One source is Charles S. Gardner _Chinese Traditional Historiography_,
(Cambridge, Mass.: Harvard University Press, 1938, 2nd printing, 1961), pp.
82-84.

I don't know how easy this book is to come by, so I put the relevant pages
on the Web here:

http://www.humancomp.org/misc/Gardner_82-85.pdf
or
http://www.humancomp.org/misc/Gardner_82-83.gif
http://www.humancomp.org/misc/Gardner_84-85.gif

Gardner (p.84, n.12) refers to other published works in Chinese, French, and
German. In case you are curious, the odd romanization Gardner uses is a sui
generis Wade-Giles, modified according to his own proposals back in the
30's.

He specifically discusses the case of xuán U+7384/U+248E5, which Thomas Chan
cited, since it is the tabooed character with by far the most far-reaching
impact, since it is a very common character, especially, as Gardner notes,
in Daoist texts.
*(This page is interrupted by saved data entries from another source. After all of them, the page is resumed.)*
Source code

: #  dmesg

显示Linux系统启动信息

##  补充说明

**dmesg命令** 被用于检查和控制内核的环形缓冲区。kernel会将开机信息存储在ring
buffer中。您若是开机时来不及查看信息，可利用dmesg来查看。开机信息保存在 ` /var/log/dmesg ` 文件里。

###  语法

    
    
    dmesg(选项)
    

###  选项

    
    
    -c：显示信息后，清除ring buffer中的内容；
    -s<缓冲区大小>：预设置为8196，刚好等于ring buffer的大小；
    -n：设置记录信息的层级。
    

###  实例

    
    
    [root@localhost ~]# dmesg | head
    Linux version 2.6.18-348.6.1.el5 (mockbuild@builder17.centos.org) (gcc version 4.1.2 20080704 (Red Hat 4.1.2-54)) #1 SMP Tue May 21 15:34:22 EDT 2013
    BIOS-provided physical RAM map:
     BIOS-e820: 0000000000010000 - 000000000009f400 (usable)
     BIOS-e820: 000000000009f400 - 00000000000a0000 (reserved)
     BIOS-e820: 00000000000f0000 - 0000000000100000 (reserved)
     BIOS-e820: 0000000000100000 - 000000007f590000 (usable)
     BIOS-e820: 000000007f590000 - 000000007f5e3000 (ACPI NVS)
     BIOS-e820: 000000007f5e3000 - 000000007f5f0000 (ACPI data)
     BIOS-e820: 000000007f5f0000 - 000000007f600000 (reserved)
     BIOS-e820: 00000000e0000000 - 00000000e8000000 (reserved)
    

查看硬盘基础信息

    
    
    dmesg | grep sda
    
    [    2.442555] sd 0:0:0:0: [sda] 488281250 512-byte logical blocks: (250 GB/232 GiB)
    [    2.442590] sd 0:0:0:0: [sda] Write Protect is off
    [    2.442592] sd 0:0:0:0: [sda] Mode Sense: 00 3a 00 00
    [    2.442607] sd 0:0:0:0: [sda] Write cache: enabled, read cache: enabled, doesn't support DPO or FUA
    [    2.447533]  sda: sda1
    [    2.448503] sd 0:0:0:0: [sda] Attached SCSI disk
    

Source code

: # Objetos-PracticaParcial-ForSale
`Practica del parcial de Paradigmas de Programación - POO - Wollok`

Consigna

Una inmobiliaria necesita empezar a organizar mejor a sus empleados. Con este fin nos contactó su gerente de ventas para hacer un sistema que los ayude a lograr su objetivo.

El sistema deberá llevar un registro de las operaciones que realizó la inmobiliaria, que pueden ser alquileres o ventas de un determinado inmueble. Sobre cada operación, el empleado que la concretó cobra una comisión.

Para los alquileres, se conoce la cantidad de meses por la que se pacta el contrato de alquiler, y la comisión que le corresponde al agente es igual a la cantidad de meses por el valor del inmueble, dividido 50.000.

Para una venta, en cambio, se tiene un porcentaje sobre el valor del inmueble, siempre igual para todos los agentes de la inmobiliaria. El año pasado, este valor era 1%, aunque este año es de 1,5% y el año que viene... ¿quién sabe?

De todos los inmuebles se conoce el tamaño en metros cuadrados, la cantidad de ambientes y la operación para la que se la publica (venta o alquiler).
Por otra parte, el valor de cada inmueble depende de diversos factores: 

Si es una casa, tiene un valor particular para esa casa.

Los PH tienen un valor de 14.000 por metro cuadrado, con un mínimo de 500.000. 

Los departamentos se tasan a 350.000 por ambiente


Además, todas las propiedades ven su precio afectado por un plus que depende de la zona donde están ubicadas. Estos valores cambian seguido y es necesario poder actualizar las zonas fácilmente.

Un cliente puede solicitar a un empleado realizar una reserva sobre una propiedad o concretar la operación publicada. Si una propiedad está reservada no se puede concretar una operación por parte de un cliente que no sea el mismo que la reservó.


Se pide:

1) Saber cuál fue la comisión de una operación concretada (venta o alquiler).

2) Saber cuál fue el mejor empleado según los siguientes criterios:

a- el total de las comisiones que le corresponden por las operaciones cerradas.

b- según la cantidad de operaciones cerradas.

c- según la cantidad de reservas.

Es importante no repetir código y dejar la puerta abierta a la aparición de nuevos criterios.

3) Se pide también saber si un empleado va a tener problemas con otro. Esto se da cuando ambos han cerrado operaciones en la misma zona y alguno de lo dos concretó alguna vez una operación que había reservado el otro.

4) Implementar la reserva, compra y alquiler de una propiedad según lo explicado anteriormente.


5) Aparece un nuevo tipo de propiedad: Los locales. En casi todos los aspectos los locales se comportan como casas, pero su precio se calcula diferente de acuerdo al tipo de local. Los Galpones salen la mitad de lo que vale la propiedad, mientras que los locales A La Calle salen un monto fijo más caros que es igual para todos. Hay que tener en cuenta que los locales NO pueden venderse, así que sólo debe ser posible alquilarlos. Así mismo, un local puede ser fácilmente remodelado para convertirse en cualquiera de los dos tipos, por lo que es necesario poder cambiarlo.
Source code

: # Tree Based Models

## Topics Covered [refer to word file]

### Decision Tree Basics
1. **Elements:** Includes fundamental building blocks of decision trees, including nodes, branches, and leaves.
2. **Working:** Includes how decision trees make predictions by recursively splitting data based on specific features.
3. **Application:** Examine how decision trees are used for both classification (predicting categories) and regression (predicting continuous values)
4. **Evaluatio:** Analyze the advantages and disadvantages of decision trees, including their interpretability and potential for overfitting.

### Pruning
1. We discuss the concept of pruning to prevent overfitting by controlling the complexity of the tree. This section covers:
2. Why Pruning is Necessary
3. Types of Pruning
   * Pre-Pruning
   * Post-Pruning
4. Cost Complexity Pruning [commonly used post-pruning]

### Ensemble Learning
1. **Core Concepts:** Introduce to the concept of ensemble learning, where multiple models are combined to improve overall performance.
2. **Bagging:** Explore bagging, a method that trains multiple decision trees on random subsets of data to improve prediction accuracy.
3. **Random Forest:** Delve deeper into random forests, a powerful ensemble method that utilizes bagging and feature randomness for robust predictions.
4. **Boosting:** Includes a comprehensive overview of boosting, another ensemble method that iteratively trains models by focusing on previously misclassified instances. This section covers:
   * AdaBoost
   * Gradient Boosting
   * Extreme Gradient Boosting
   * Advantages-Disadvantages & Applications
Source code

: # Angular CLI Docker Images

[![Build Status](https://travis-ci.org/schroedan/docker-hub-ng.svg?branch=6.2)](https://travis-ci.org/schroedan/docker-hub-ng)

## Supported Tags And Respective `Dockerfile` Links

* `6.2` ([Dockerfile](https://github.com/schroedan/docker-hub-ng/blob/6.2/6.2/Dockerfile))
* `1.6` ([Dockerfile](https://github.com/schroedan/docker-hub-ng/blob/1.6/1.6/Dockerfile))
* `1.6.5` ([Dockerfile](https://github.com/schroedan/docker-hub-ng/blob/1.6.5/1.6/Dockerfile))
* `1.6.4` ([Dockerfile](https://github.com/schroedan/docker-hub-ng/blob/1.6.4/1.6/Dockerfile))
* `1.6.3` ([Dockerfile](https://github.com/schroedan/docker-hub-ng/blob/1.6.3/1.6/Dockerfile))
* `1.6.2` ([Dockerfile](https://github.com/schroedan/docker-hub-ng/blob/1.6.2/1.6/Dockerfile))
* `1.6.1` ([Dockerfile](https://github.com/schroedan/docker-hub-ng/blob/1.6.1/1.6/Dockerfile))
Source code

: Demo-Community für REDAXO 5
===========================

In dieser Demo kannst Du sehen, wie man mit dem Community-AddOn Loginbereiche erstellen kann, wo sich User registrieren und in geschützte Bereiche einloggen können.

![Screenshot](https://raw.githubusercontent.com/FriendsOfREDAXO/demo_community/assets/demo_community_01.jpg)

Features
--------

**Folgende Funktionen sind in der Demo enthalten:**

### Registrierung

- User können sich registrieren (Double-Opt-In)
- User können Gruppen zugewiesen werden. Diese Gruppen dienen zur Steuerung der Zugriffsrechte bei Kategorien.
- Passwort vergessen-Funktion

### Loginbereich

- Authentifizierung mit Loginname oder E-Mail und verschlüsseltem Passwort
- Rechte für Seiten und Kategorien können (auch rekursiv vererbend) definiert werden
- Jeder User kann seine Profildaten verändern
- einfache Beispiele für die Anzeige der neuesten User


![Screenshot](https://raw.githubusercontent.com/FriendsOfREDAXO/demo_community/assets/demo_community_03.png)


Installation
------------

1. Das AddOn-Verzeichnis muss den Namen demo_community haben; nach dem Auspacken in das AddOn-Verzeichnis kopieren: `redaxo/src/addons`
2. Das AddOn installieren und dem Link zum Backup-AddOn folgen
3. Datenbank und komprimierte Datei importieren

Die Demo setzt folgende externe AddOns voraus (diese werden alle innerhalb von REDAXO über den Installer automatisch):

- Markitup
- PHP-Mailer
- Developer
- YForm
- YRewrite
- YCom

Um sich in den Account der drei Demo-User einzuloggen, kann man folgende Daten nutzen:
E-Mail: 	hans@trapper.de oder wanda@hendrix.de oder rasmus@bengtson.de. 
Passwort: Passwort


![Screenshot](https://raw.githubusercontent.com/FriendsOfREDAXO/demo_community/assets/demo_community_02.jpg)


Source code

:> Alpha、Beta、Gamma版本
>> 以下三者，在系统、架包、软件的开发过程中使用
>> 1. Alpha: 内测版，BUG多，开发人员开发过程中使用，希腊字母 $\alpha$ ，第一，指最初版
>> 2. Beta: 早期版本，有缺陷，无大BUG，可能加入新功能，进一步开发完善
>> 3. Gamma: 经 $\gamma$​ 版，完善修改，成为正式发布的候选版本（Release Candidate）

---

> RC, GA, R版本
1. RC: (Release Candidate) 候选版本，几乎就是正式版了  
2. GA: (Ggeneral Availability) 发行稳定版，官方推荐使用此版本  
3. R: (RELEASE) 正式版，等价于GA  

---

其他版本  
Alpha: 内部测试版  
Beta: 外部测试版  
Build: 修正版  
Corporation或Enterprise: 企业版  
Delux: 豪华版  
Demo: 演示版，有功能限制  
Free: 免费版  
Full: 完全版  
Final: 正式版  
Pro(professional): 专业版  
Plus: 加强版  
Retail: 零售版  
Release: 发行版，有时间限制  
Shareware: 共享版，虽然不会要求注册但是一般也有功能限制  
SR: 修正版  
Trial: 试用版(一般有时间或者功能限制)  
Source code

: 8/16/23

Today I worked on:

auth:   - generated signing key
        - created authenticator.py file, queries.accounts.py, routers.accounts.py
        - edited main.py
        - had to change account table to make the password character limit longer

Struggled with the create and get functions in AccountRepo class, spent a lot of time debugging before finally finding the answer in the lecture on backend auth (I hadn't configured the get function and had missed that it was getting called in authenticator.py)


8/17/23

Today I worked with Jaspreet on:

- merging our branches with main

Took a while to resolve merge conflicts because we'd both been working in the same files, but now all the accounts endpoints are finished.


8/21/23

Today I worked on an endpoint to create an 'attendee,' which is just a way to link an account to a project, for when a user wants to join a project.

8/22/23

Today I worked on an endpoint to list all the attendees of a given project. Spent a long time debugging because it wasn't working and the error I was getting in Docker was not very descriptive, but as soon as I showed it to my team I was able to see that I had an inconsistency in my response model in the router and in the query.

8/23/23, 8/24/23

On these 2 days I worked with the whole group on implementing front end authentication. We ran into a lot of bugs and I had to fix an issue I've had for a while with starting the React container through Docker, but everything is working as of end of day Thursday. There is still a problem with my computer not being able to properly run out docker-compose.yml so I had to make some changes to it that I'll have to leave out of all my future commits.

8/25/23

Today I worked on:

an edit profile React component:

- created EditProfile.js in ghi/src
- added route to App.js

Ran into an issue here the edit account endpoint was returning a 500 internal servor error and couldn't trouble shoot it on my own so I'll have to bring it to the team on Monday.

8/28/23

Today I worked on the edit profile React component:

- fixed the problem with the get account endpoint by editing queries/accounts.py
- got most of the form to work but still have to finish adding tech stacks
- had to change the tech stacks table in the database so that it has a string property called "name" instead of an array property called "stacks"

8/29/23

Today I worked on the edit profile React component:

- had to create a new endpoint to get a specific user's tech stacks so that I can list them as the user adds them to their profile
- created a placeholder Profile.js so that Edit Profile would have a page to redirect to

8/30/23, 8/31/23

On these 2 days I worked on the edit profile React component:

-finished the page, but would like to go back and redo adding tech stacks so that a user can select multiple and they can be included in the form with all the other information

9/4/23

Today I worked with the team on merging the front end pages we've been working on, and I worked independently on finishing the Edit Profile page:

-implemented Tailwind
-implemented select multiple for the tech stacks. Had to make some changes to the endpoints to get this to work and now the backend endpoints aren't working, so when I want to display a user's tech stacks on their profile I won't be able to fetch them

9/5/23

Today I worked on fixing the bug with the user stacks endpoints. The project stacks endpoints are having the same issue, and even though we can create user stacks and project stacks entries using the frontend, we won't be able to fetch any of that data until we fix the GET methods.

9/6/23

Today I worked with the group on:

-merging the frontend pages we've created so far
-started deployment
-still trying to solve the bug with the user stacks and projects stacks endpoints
More often than substituting U+248E5, Qing texts are likely
to use yuán U+5143 instead.

An odd convention in China arose, perhaps as early as the late Han-early
Tang period (ca. 0-700 C.E.), in which as a general courtesy to the literate
public, emperors were given personal names which used relatively rare
characters, so that common characters didn't have to be tabooed by millions
of people. The problem with xuán U+7384 was that, maybe because they were
not-completely sinified Manchus, the Kangxi emperor's parents (or whoever
chose his personal name), didn't adhere to this courtesy, and to further the
inconvenience, the Qing dynasty in general and Kangxi's reign in particular
were a period of tremendous activity in book publishing. Someone once
observed that well over half of all extant texts published in the world
before 1700(?) are in Chinese.

On Saturday, May 11, 2002 7:27 PM, John H. Jenkins wrote:

> The whole idea of "taboo" forms stems from the fact that there
> are certain
> ideographs one could not use because, typically, they're part of
> personal
> name of someone important. So one deliberately distorts them
> when writing
> them.

"Someone important" includes your own lineal ancestors too. E.g., you would
not write, or sometimes even speak, the personal given name of your father,
or grandfather.

> Such a thing is very much time-bound. Using a character from the
> personal
> name of the *current* emperor is a big deal, but using one from the
> personal name of an emperor five hundred years dead from an entirely
> different dynasty is no biggie. So the Qing dictionary, the
> KangXi, would
> have some taboo forms which would later become untaboo
> (especially now, of
> course, since nobody does that kind of thing anymore).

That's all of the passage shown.